Mozambique LNG : la plainte qui expose les limites du modèle sécuritaire de TotalEnergies



Publié par Adélaïde Motte le 18 Novembre 2025

La plainte pour complicité de crimes de guerre visant TotalEnergies autour du projet Mozambique LNG met en cause l’un des modèles les plus couramment utilisés dans l’industrie : l’externalisation de la protection des infrastructures à des forces locales soutenues logistiquement par l’opérateur.



Mozambique LNG : un modèle de sécurité basé sur des forces locales qui montre ses limites

Pour sécuriser Mozambique LNG, un investissement majeur évalué à près de 20 milliards de dollars, TotalEnergies s’est appuyé sur la Joint Task Force (JTF), unité créée en 2020 avec l’État mozambicain. Ce modèle présentait des atouts classiques : présence étatique renforcée, continuité territoriale, dispositif légalement intégré aux structures nationales. En contrepartie, l’entreprise apportait un soutien logistique complet : hébergement, alimentation, équipements et primes de terrain. Mais la plainte déposée le 17 novembre 2025 révèle l’un des points faibles structurels de cette architecture : l’industriel dépend totalement de la chaîne de commandement locale, sans contrôle direct sur la doctrine d’emploi ni sur les règles d’engagement de la JTF.

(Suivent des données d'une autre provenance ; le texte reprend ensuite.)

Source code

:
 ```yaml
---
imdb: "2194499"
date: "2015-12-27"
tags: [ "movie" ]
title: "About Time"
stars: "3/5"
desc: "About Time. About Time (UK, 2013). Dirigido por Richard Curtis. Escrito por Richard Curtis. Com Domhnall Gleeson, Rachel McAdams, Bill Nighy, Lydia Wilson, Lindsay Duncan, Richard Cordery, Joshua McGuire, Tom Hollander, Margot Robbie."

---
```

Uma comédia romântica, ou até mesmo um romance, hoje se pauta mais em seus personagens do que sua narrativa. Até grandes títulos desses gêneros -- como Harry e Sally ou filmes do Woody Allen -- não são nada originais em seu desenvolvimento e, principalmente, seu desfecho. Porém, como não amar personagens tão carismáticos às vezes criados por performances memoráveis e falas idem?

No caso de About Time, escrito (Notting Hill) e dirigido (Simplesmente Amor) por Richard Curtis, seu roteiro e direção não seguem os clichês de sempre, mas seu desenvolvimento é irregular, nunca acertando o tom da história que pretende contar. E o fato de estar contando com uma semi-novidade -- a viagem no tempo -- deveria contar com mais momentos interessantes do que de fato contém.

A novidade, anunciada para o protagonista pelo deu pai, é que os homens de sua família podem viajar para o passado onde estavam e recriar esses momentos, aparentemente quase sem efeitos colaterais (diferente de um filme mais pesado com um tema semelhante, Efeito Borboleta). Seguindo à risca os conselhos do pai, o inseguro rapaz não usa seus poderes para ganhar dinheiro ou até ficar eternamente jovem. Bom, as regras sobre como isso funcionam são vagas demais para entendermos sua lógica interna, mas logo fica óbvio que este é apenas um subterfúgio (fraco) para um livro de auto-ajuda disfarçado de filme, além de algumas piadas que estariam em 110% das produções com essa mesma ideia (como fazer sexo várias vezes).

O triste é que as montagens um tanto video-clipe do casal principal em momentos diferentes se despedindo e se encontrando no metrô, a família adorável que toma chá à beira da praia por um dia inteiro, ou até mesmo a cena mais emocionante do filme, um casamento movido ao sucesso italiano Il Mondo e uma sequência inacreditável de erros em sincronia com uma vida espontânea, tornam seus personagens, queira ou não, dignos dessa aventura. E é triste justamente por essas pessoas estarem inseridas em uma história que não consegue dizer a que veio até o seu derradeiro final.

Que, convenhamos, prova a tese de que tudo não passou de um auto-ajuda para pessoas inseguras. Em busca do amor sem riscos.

Selon la plainte, cette unité aurait commis entre juillet et septembre 2021 des actes qualifiables de crimes de guerre : détention de civils dans des conteneurs métalliques, mauvais traitements, disparitions forcées. Indépendamment de l’issue judiciaire, le dossier montre qu’une force partenaire insuffisamment supervisée peut devenir un facteur de vulnérabilité stratégique. Cela confirme qu’un dispositif de “force protection” délégué doit désormais intégrer des mécanismes de surveillance en continu, d’audit doctrinal et de traçabilité opérationnelle pour éviter que l’industriel soit considéré comme facilitateur d’exactions.

Supervision, doctrine et contrôle : la sécurisation devient une fonction industrielle à part entière

L’affaire TotalEnergies renforce une tendance déjà perceptible : les opérateurs d’infrastructures critiques ne peuvent plus se limiter à financer et appuyer logiquement des forces locales. La pression judiciaire impose désormais un niveau plus élevé de gouvernance sécuritaire : documentation systématique, formation des unités partenaires, intégration de systèmes ISR autonomes et protocoles stricts de remontée d’incidents. Sans souveraineté opérationnelle, un industriel doit au minimum démontrer qu’il exerce une supervision active et conforme aux standards internationaux. Cela ouvre un marché en expansion pour les solutions de sûreté hybrides mêlant forces locales, prestataires spécialisés et technologies de surveillance avancées.

Dans cette configuration, la plainte contre TotalEnergies pourrait devenir un précédent structurant. Si la justice retient que le soutien logistique apporté à la JTF constitue une forme d’assistance, même indirecte, cela obligera les industriels à revoir leurs modes de contractualisation avec les États partenaires. L’intégration plus formelle de clauses comportementales, l’audit externe des forces déployées et la traçabilité complète des actions sécuritaires pourraient devenir la norme. À mesure que les infrastructures énergétiques s’implantent dans des zones instables, l’affaire Mozambique LNG est déjà analysée dans le secteur comme un jalon stratégique : elle signale que la sécurité n’est plus seulement un impératif opérationnel, mais un espace de responsabilité pénale que les industriels doivent maîtriser avec la même rigueur qu’un risque technique ou financier.